A Purchaser may in its discretion allocate any such sale of all or a portion of its Securities between the two options described in this Paragraph 5A(i).
               (ii) Each Purchaser’s right to deliver a Sale Notice and to compel a sale as provided under Paragraph 5A(i) shall terminate as of the close of business on December 31, 2007.
               (iii) Metalico shall make any cash payment required in connection with a sale pursuant to Paragraph 5A(i)(a) within thirty (30) days of its receipt of an appropriate Sale Notice and shall issue and cause to be delivered any stock required in connection with a sale pursuant to Paragraph 5A(i)(b) promptly after its receipt of an appropriate Sale Notice, subject to regulatory and exchange requirements.

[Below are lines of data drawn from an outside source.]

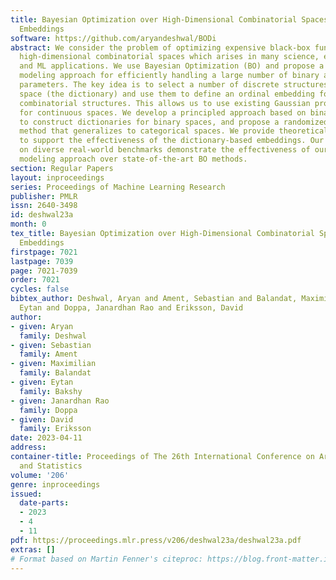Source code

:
 ```yaml
---
title: Bayesian Optimization over High-Dimensional Combinatorial Spaces via Dictionary-based
  Embeddings
software: https://github.com/aryandeshwal/BODi
abstract: We consider the problem of optimizing expensive black-box functions over
  high-dimensional combinatorial spaces which arises in many science, engineering,
  and ML applications. We use Bayesian Optimization (BO) and propose a novel surrogate
  modeling approach for efficiently handling a large number of binary and categorical
  parameters. The key idea is to select a number of discrete structures from the input
  space (the dictionary) and use them to define an ordinal embedding for high-dimensional
  combinatorial structures. This allows us to use existing Gaussian process models
  for continuous spaces. We develop a principled approach based on binary wavelets
  to construct dictionaries for binary spaces, and propose a randomized construction
  method that generalizes to categorical spaces. We provide theoretical justification
  to support the effectiveness of the dictionary-based embeddings. Our experiments
  on diverse real-world benchmarks demonstrate the effectiveness of our proposed surrogate
  modeling approach over state-of-the-art BO methods.
section: Regular Papers
layout: inproceedings
series: Proceedings of Machine Learning Research
publisher: PMLR
issn: 2640-3498
id: deshwal23a
month: 0
tex_title: Bayesian Optimization over High-Dimensional Combinatorial Spaces via Dictionary-based
  Embeddings
firstpage: 7021
lastpage: 7039
page: 7021-7039
order: 7021
cycles: false
bibtex_author: Deshwal, Aryan and Ament, Sebastian and Balandat, Maximilian and Bakshy,
  Eytan and Doppa, Janardhan Rao and Eriksson, David
author:
- given: Aryan
  family: Deshwal
- given: Sebastian
  family: Ament
- given: Maximilian
  family: Balandat
- given: Eytan
  family: Bakshy
- given: Janardhan Rao
  family: Doppa
- given: David
  family: Eriksson
date: 2023-04-11
address:
container-title: Proceedings of The 26th International Conference on Artificial Intelligence
  and Statistics
volume: '206'
genre: inproceedings
issued:
  date-parts:
  - 2023
  - 4
  - 11
pdf: https://proceedings.mlr.press/v206/deshwal23a/deshwal23a.pdf
extras: []
# Format based on Martin Fenner's citeproc: https://blog.front-matter.io/posts/citeproc-yaml-for-bibliographies/
---
```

          5B. Stock Rights. Nothing in this Agreement shall confer or be deemed to confer any “tagalong” or other rights in connection with the Securities or any common stock of Metalico acquired pursuant to Paragraph 5A(i)(b) except as expressly set forth herein. Each Purchaser expressly acknowledges and agrees that the date of acquisition of any Metalico stock pursuant to Paragraph 5A(i)(b) shall be the date the stock of the Company used by the Purchaser to acquire such Metalico stock is delivered to Metalico as payment therefor, such date being the date of acquisition of the Metalico stock for purposes of Rule 144. Metalico shall use its best efforts to register any stock issued pursuant to Paragraph 5A(i)(b) within 120 days of issuance so as to allow for public sale.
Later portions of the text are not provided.